DIVESTITURE OF UNDERPERFORMING THEATRES. The Company's 1996 corporate
restructuring was also designed to rationalize underperforming or non-strategic
assets by: (i) terminating leases for theatres that are underperforming; (ii)
selling real estate underlying non-strategic or underperforming theatres; (iii)
divesting theatres in non-core areas; and (iv) exchanging theatres in non-core
areas for theatres in core areas. During 1997, the Company received
approximately $59.5 million for the sale of substantially all of its
international assets and certain non-operating real estate assets and closed or
sold 44 underperforming or non-strategic theatres (170 screens). Many of the
theatres closed or sold were not profitable or were located in areas that are
not part of the Company's long-term strategic plans.
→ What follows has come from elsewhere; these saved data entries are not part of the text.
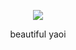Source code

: 
<html>
  <body>
    <p align="center">
<img src="https://media1.tenor.com/m/RuwfMLFq8qEAAAAC/sern-saerin.gif">
  </p align="center">
          <p align="center">
        <a>beautiful yaoi</a>
       <p align="center">
       </body>
       </html>
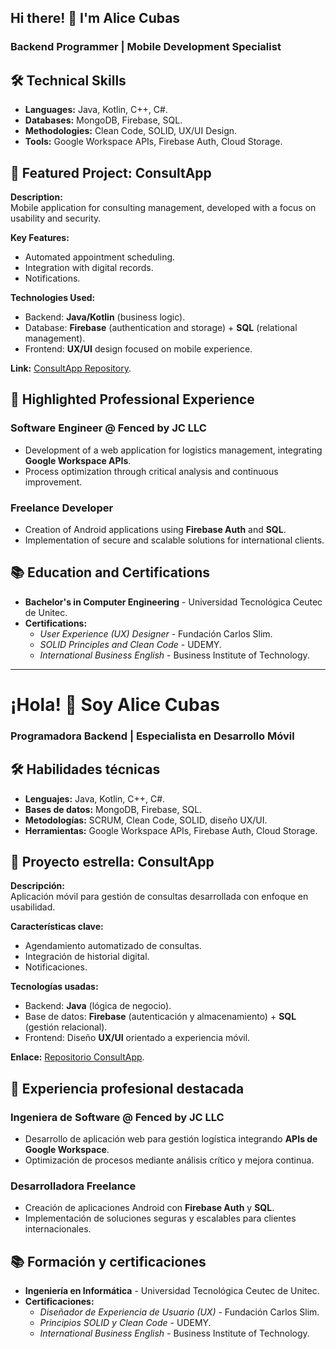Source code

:## Hi there! 👋 I'm Alice Cubas  
### **Backend Programmer | Mobile Development Specialist**  

## 🛠 Technical Skills 
- **Languages:** Java, Kotlin, C++, C#.  
- **Databases:** MongoDB, Firebase, SQL.  
- **Methodologies:** Clean Code, SOLID, UX/UI Design.  
- **Tools:** Google Workspace APIs, Firebase Auth, Cloud Storage.  


## 🌟 **Featured Project: ConsultApp**  
**Description:**  
Mobile application for consulting management, developed with a focus on usability and security.  

**Key Features:**  
- Automated appointment scheduling.  
- Integration with digital records.  
- Notifications.  

**Technologies Used:**  
- Backend: **Java/Kotlin** (business logic).  
- Database: **Firebase** (authentication and storage) + **SQL** (relational management).  
- Frontend: **UX/UI** design focused on mobile experience.  

**Link:** [ConsultApp Repository](https://github.com/Alice-Cubas/ConsultApp).  


## 📌 Highlighted Professional Experience  
### **Software Engineer @ Fenced by JC LLC**  
- Development of a web application for logistics management, integrating **Google Workspace APIs**.  
- Process optimization through critical analysis and continuous improvement.  

### **Freelance Developer**  
- Creation of Android applications using **Firebase Auth** and **SQL**.  
- Implementation of secure and scalable solutions for international clients.  


## 📚 Education and Certifications  
- **Bachelor's in Computer Engineering** - Universidad Tecnológica Ceutec de Unitec.  
- **Certifications:**  
  - *User Experience (UX) Designer* - Fundación Carlos Slim.  
  - *SOLID Principles and Clean Code* - UDEMY.  
  - *International Business English* - Business Institute of Technology.  

---

# ¡Hola! 👋 Soy Alice Cubas  
### **Programadora Backend | Especialista en Desarrollo Móvil**  

## 🛠 Habilidades técnicas 
- **Lenguajes:** Java, Kotlin, C++, C#.  
- **Bases de datos:** MongoDB, Firebase, SQL.  
- **Metodologías:** SCRUM, Clean Code, SOLID, diseño UX/UI.  
- **Herramientas:** Google Workspace APIs, Firebase Auth, Cloud Storage.  

## 🌟 **Proyecto estrella: ConsultApp**  
**Descripción:**  
Aplicación móvil para gestión de consultas desarrollada con enfoque en usabilidad.  

**Características clave:**  
- Agendamiento automatizado de consultas.  
- Integración de historial digital.  
- Notificaciones.  

**Tecnologías usadas:**  
- Backend: **Java** (lógica de negocio).  
- Base de datos: **Firebase** (autenticación y almacenamiento) + **SQL** (gestión relacional).  
- Frontend: Diseño **UX/UI** orientado a experiencia móvil.  

**Enlace:** [Repositorio ConsultApp](https://github.com/Alice-Cubas/ConsultApp).  


## 📌 Experiencia profesional destacada  
### **Ingeniera de Software @ Fenced by JC LLC**  
- Desarrollo de aplicación web para gestión logística integrando **APIs de Google Workspace**.  
- Optimización de procesos mediante análisis crítico y mejora continua.  

### **Desarrolladora Freelance**  
- Creación de aplicaciones Android con **Firebase Auth** y **SQL**.  
- Implementación de soluciones seguras y escalables para clientes internacionales.  


## 📚 Formación y certificaciones  
- **Ingeniería en Informática** - Universidad Tecnológica Ceutec de Unitec.  
- **Certificaciones:**  
  - *Diseñador de Experiencia de Usuario (UX)* - Fundación Carlos Slim.  
  - *Principios SOLID y Clean Code* - UDEMY.  
  - *International Business English* - Business Institute of Technology.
The Company has identified
47 theatres (241 screens) that are not considered strategically important or are
underperforming. The Company currently plans to sell or close these theatres
during the next two years, although there can be no assurance that the Company
will be able to accomplish such divestitures or closings.
IMPLEMENT OPERATIONAL IMPROVEMENTS. In the past two years the Company has
recognized theatre and concession operating efficiencies through an increased
focus on increasing concession sales, managing theatre payrolls and other
variable costs and increased staff training. The Company increased concession
sales per capita by approximately 7.8% in 1997 versus 1996 and 5.0% annually on
average from 1993 to 1997. Management believes that there are opportunities to
achieve additional operating efficiencies by disposing of less efficient
theatres, developing new multiplex theatres, and continuing to improve theatre
level operating expenses. Areas of focus for 1998 will include lowering
concession costs, improving entertainment center operations and implementing new
theatre point of sale computer systems and corporate level information
management systems.
MANAGE INDIVIDUAL THEATRE CAPITAL REQUIREMENTS. While the Company plans to
continue to develop several new state-of-the-art theatres each year, the Company
intends to seek to reduce individual theatre financial leverage and capital
requirements by also focusing on expanding, renovating and rebuilding many of
its key locations. In many cases, these existing key locations can be
transformed into state-of-the-art multiplex stadium theatres without competing
against other operators for the location and incurring higher rent excessive
higher preconstruction costs. Furthermore, existing structures can be utilized
while being refurbished to help reduce overall construction costs. In addition,
6
<PAGE>
the Company's renovation of theatres in desirable locations eliminates much of
the geographic risk related to a project's success. In order to reduce the
overall investment by the Company in new theatres, the Company has entered into
"build to suit" and other landlord leasing arrangements or sale and leaseback
transactions. The Company also intends to continue to sell non-strategic and
underperforming assets (such as the sale during 1997 of the majority of its
international investments) and expects to redeploy capital to its core U.S.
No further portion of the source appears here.